Residents are, however, still required to wear masks in public and some social distancing restrictions will remain in place, Queensland Premier Annastacia Palaszczuk said earlier in the day as she announced the easing of curbs.
“We are expecting a very good Easter,” Palaszczuk said, even as she cautioned that the state was “not out of the woods yet”.
Queensland is a popular destination for domestic travellers over the Easter break and subsequent school term holidays.
“I’m asking Queenslanders for the next two weeks if we all do the right thing, we can get through this together,” Palaszczuk said at a televised briefing.

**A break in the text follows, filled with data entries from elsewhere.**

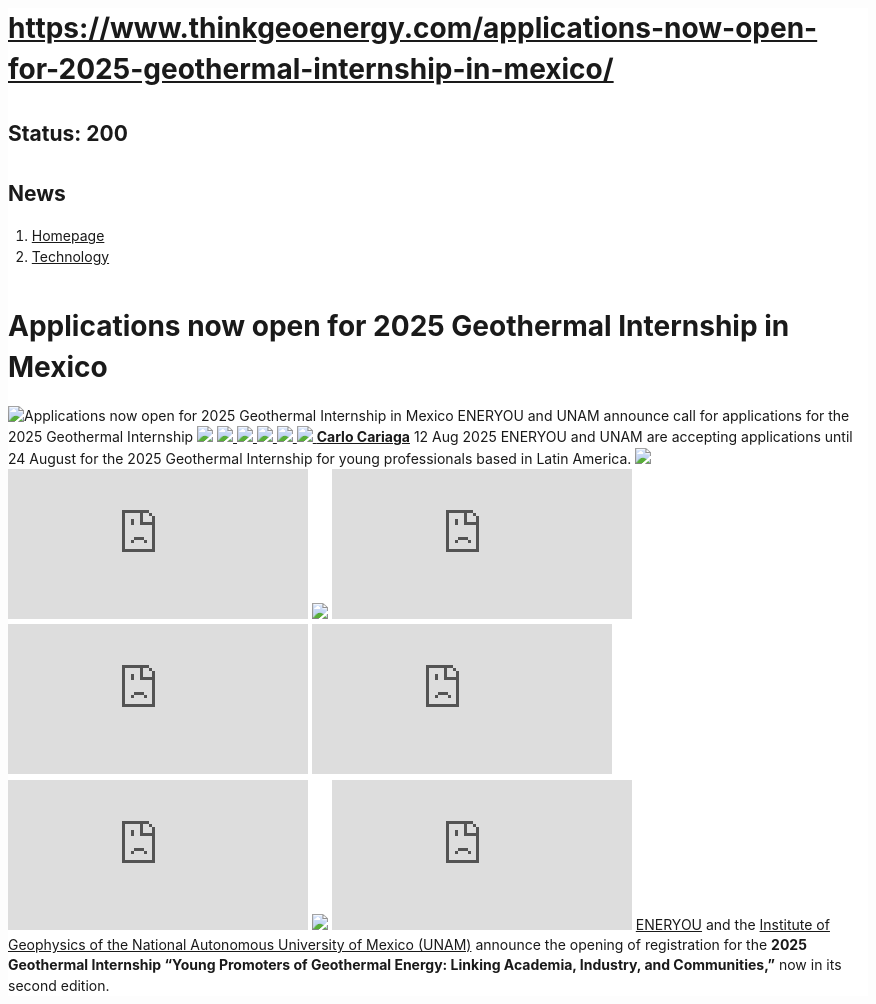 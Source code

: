 # https://www.thinkgeoenergy.com/applications-now-open-for-2025-geothermal-internship-in-mexico/

Status: 200
---

## News
  1. [Homepage](https://www.thinkgeoenergy.com "Homepage")
  2. [Technology](https://www.thinkgeoenergy.com/category/technology/)


# Applications now open for 2025 Geothermal Internship in Mexico
![Applications now open for 2025 Geothermal Internship in Mexico](https://www.thinkgeoenergy.com/wp-content/uploads/2025/08/Eneryou-intersnip-20205.png) ENERYOU and UNAM announce call for applications for the 2025 Geothermal Internship
![](https://www.thinkgeoenergy.com/wp-content/themes/tge/img/email-black-envelope-shape.png)
[ ![](https://www.thinkgeoenergy.com/wp-content/themes/tge/img/printer-tool-or-interface-symbol-for-print-button.png) ](https://www.thinkgeoenergy.com/applications-now-open-for-2025-geothermal-internship-in-mexico/)
[ ![](https://www.thinkgeoenergy.com/wp-content/themes/tge/img/social_twitter_100.jpg) ](https://x.com/thinkgeoenergy)
[ ![](https://www.thinkgeoenergy.com/wp-content/themes/tge/img/social_linkedin_100.png) ](javascript:void\(0\))
[ ![](https://www.thinkgeoenergy.com/wp-content/themes/tge/img/social_facebook_100.png) ](javascript:void\(0\))
[ ![](https://www.thinkgeoenergy.com/wp-content/uploads/2022/10/Carlo-new-photo-100x100.jpg) ](https://www.thinkgeoenergy.com/author/ccariaga/) [**Carlo Cariaga**](https://www.thinkgeoenergy.com/author/ccariaga/) 12 Aug 2025
ENERYOU and UNAM are accepting applications until 24 August for the 2025 Geothermal Internship for young professionals based in Latin America.
[![](https://ads.thinkgeoenergy.com/images/dca4070464939a2994a515a77c380b1d.jpg)](https://ads.thinkgeoenergy.com/delivery/cl.php?bannerid=104&zoneid=38&sig=f79e1f308a08e7f3fa2725a083b0d3bc40b8650dbb1914d4332a8185b9ccc243&oadest=http%3A%2F%2Fexergy-orc.com%2F%3F%26utm_source%3Dthink%2Bgeo%2Benergy%26utm_medium%3Ddisplay%26utm_campaign%3Dthink%2Bgeo%2Benergy%2Bwebsite%2Badvertising)
![](https://ads.thinkgeoenergy.com/delivery/lg.php?bannerid=104&campaignid=1&zoneid=38&loc=https%3A%2F%2Fwww.thinkgeoenergy.com%2Fapplications-now-open-for-2025-geothermal-internship-in-mexico%2F&cb=6c5784724d)
[![](https://ads.thinkgeoenergy.com/images/4a3e2b3141477f469c9a365f6184a480.png)](https://ads.thinkgeoenergy.com/delivery/cl.php?bannerid=311&zoneid=39&sig=b3b3d564f7cfc242743c8edd9b7152f22a78ac6197d7f92e4cc0e73ca373289a&oadest=https%3A%2F%2Fwww.orcan-energy.com%2Fen%2F%3F%26utm_source%3Dthink%2Bgeo%2Benergy%26utm_medium%3Ddisplay%26utm_campaign%3Dthink%2Bgeo%2Benergy%2Bwebsite%2Badvertising)
![](https://ads.thinkgeoenergy.com/delivery/lg.php?bannerid=311&campaignid=1&zoneid=39&loc=https%3A%2F%2Fwww.thinkgeoenergy.com%2Fapplications-now-open-for-2025-geothermal-internship-in-mexico%2F&cb=fadd5035f6)
[![](https://ads.thinkgeoenergy.com/delivery/avw.php?zoneid=144&cb=0&n=a886266d)](https://ads.thinkgeoenergy.com/delivery/ck.php?n=a886266d&cb=0)
[![](https://ads.thinkgeoenergy.com/delivery/avw.php?zoneid=34&cb=0&n=a62ebb80)](https://ads.thinkgeoenergy.com/delivery/ck.php?n=a62ebb80&cb=0)
[![](https://ads.thinkgeoenergy.com/delivery/avw.php?zoneid=10&cb=0&n=ada237ed)](https://ads.thinkgeoenergy.com/delivery/ck.php?n=ada237ed&cb=0)
[![](https://ads.thinkgeoenergy.com/images/7e7c5bb8120b56faf9b98b6dd42a99e2.jpg)](https://ads.thinkgeoenergy.com/delivery/cl.php?bannerid=344&zoneid=136&sig=389321ea0439c998e1c90556efa5afb39da14ba04d90740966d794f512de5dbc&oadest=https%3A%2F%2Fwww.slb.com%2Fproducts-and-services%2Fscaling-new-energy-systems%2Fgeothermal%2Fgeothermal-consulting-services%3Futm_medium%3Dpaid%26utm_term%3Dbanner-ad%26utm_campaign%3D2025-geothermex-consulting-services-awareness)
![](https://ads.thinkgeoenergy.com/delivery/lg.php?bannerid=344&campaignid=1&zoneid=136&loc=https%3A%2F%2Fwww.thinkgeoenergy.com%2Fapplications-now-open-for-2025-geothermal-internship-in-mexico%2F&cb=70138eb457)
[ENERYOU](https://eneryou.org/) and the [Institute of Geophysics of the National Autonomous University of Mexico (UNAM)](https://www.google.com/search?client=safari&rls=en&q=Instituto+de+Geof%C3%ADsica+de+la+Universidad+Nacional+Aut%C3%B3noma+de+M%C3%A9xico+\(UNAM\)&ie=UTF-8&oe=UTF-8) announce the opening of registration for the **2025 Geothermal Internship “Young Promoters of Geothermal Energy: Linking Academia, Industry, and Communities,”** now in its second edition.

Officials had imposed the snap lockdown in Brisbane, home to more than 2mn people, on Tuesday as they grappled to contain two fresh Covid-19 clusters that now comprise 18 cases, including the new local infection. High testing rates over the past 24 hours have enabled the easing of curbs, Palaszczuk said.
But in broader measures, gatherings at homes across the state will remain capped at 30, dancing in public venues is banned and businesses must maintain distancing of one person per two square metres.
The Queensland outbreak has jumped the border, with a case in neighbouring New South Wales (NSW) prompting the cancellation of the popular Bluesfest music festival in the coastal tourist town of Byron Bay and the reintroduction of mobility curbs in four council areas in the north of the state.
NSW, of which Sydney is the capital city, reported no new cases yesterday.
“We are confident that New South Wales is able to deal with the current scare,” Premier Gladys Berejiklian told reporters.
Australia has largely curtailed the outbreak via border closures, snap lockdowns and speedy tracking systems.
It has reported about 22,000 local cases, including 909 deaths, since the start of the pandemic, far fewer than most other developed nations.
However, some health experts have warned a slow vaccine rollout is increasing the risk of fresh outbreaks.
Around 670,000 doses had been administered by the end of March, well below Australia’s initial target of 4mn.
States have complained about the pace of distribution and uncertainty about supplies, while the federal government has sought to shift blame over delays, suggesting states have been slow to administer doses.
Berejiklian said NSW, Australia’s most populous state, was “ready and willing to help” with the centre’s vaccination drive.
“The quicker people are vaccinated, the quicker we can look forward to the easing of restrictions, to feeling safer and to overseas trips,” she said.